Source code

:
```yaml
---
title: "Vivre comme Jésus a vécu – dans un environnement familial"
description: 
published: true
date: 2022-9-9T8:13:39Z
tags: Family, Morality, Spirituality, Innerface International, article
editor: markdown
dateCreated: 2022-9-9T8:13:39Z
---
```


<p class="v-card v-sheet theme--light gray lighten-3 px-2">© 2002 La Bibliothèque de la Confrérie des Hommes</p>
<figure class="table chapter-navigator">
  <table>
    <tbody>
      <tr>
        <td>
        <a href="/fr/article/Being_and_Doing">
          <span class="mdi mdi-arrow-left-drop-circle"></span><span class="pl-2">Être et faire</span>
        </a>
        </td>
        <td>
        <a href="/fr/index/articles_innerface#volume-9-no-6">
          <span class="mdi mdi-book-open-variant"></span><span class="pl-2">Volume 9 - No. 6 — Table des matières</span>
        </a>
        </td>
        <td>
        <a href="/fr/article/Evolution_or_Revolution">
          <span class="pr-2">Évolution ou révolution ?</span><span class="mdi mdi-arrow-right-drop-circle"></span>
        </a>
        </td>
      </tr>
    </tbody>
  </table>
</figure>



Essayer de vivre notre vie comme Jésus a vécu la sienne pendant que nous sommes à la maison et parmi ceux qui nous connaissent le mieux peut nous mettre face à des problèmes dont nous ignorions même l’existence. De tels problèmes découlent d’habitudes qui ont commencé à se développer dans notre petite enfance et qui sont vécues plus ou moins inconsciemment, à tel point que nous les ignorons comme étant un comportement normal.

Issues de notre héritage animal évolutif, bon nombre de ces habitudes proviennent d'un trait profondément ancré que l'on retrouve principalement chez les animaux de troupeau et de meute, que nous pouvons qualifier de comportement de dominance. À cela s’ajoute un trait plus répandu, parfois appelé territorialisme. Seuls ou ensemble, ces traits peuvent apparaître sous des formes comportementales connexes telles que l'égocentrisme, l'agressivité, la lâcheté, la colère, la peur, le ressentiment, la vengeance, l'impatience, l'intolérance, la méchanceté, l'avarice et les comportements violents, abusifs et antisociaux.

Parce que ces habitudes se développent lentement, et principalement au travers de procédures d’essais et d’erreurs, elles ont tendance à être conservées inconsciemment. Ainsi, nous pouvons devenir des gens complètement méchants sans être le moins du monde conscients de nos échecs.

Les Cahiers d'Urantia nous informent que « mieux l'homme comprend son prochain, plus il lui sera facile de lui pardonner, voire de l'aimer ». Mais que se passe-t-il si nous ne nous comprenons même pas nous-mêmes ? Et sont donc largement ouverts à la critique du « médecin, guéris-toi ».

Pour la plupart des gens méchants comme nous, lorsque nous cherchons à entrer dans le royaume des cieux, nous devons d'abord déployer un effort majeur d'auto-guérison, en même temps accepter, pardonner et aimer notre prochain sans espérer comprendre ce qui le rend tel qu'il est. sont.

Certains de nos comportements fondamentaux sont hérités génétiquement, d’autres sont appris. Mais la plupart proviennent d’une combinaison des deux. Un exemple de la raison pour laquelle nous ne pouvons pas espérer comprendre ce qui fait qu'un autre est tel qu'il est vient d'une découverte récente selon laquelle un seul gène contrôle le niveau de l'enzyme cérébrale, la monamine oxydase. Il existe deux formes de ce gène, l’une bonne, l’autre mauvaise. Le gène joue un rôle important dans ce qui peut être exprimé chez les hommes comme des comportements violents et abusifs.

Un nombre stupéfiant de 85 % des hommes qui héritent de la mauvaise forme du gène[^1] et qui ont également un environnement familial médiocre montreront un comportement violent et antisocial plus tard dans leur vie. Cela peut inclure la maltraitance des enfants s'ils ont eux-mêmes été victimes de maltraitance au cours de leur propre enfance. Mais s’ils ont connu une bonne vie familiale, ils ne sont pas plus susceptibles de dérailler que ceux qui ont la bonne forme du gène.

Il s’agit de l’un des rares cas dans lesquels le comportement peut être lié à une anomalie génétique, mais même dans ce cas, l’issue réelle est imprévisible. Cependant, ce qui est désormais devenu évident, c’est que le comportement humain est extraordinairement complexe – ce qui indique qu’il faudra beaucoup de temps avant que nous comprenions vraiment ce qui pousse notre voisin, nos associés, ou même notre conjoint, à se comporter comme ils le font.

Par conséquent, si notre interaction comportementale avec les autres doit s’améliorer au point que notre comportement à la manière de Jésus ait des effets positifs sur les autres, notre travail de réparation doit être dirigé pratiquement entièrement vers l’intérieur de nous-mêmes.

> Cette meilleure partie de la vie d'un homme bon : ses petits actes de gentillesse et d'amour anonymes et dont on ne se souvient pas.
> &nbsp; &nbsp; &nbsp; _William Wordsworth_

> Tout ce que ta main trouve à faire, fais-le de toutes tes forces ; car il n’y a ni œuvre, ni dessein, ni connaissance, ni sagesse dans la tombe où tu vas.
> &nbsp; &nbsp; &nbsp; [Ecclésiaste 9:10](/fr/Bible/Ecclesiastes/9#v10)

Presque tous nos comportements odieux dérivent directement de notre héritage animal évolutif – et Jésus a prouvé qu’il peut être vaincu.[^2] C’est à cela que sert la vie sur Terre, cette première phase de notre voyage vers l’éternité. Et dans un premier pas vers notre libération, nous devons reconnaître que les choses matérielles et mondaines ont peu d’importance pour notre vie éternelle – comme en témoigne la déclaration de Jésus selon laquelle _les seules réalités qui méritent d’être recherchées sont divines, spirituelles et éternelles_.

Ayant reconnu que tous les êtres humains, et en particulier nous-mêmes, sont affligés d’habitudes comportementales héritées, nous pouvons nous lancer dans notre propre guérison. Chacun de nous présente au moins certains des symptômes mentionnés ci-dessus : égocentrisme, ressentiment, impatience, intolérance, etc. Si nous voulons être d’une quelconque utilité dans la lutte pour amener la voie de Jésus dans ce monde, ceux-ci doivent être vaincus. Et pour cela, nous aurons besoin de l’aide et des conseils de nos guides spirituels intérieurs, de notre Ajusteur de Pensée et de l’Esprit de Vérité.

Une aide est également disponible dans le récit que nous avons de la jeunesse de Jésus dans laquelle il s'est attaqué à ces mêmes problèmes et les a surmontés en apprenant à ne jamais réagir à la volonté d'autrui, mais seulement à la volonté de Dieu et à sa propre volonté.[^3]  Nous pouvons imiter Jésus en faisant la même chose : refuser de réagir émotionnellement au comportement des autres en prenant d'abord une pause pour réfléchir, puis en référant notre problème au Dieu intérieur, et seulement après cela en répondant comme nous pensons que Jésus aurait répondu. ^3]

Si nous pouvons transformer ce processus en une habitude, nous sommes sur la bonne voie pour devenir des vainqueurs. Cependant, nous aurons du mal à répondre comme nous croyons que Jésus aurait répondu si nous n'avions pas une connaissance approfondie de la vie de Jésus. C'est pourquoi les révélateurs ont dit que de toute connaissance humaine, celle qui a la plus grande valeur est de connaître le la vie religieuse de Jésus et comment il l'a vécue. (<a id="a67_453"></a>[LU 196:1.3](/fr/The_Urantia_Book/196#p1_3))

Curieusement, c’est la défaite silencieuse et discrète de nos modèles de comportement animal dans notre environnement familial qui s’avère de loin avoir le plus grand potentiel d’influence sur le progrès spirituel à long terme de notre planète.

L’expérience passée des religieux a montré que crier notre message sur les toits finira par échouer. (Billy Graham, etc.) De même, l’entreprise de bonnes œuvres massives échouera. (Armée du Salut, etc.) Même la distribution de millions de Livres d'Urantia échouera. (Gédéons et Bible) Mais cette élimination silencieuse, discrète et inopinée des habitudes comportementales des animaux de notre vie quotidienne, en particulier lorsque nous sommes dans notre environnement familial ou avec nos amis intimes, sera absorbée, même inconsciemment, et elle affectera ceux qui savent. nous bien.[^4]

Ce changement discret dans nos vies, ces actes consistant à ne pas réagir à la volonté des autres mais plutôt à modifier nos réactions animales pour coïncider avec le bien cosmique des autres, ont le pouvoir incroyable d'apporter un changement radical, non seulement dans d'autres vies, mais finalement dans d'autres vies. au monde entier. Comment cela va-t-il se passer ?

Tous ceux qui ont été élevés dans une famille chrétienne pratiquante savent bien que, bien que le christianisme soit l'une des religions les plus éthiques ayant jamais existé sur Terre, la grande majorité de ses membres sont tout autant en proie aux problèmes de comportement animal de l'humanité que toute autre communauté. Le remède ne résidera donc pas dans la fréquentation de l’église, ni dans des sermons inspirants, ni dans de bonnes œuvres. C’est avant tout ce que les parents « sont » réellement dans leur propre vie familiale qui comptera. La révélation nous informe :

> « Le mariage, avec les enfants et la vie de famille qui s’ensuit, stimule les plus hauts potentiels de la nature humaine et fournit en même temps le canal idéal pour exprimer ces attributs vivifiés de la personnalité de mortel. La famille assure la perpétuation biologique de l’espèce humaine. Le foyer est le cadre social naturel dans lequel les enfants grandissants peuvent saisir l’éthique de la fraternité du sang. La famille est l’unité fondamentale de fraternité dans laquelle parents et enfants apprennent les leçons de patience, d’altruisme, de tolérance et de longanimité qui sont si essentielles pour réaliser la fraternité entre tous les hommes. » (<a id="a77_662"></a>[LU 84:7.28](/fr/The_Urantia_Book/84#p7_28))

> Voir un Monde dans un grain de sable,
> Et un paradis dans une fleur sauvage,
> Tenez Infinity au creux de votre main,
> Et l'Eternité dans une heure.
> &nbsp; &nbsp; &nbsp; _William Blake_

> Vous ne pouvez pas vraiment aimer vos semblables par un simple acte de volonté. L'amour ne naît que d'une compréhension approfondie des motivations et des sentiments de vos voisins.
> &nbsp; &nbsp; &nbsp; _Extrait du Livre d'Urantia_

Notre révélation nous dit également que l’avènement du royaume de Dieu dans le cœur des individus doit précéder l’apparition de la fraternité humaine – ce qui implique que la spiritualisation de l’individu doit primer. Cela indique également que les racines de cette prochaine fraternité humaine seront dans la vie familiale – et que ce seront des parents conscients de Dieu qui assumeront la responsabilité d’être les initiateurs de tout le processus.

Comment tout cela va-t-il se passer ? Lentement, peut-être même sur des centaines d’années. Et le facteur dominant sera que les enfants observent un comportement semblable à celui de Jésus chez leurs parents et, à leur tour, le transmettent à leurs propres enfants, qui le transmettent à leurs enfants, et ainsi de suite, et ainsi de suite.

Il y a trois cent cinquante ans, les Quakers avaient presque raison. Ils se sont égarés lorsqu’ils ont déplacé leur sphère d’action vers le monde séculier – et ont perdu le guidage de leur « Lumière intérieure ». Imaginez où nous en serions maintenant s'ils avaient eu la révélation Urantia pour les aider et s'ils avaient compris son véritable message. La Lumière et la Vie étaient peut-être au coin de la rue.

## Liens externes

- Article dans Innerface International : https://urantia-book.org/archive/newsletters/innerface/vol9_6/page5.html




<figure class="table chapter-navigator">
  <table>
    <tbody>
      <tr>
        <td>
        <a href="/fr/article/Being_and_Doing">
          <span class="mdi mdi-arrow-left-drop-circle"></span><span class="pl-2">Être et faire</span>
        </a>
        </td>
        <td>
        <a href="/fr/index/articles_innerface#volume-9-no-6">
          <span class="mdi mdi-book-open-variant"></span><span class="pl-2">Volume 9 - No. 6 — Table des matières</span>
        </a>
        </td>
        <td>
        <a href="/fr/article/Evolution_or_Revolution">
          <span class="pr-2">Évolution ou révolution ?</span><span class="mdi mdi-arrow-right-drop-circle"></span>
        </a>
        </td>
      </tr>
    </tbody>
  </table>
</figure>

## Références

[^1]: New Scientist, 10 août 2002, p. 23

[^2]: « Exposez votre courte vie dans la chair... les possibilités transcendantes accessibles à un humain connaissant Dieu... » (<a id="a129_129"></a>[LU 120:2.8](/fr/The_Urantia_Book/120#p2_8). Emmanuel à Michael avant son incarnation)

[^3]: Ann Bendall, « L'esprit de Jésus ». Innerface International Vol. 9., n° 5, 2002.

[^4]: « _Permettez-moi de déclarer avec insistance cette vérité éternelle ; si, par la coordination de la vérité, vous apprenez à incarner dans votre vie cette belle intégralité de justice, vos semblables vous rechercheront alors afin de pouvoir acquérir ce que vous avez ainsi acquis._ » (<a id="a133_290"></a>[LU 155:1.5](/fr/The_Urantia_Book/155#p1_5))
────────────────────────────────────────
What is being asked
Copy out, from the listing above, every line that contains the word "devenir".

Written answer
Parce que ces habitudes se développent lentement, et principalement au travers de procédures d’essais et d’erreurs, elles ont tendance à être conservées inconsciemment. Ainsi, nous pouvons devenir des gens complètement méchants sans être le moins du monde conscients de nos échecs.
Si nous pouvons transformer ce processus en une habitude, nous sommes sur la bonne voie pour devenir des vainqueurs. Cependant, nous aurons du mal à répondre comme nous croyons que Jésus aurait répondu si nous n'avions pas une connaissance approfondie de la vie de Jésus. C'est pourquoi les révélateurs ont dit que de toute connaissance humaine, celle qui a la plus grande valeur est de connaître le la vie religieuse de Jésus et comment il l'a vécue. (<a id="a67_453"></a>[LU 196:1.3](/fr/The_Urantia_Book/196#p1_3))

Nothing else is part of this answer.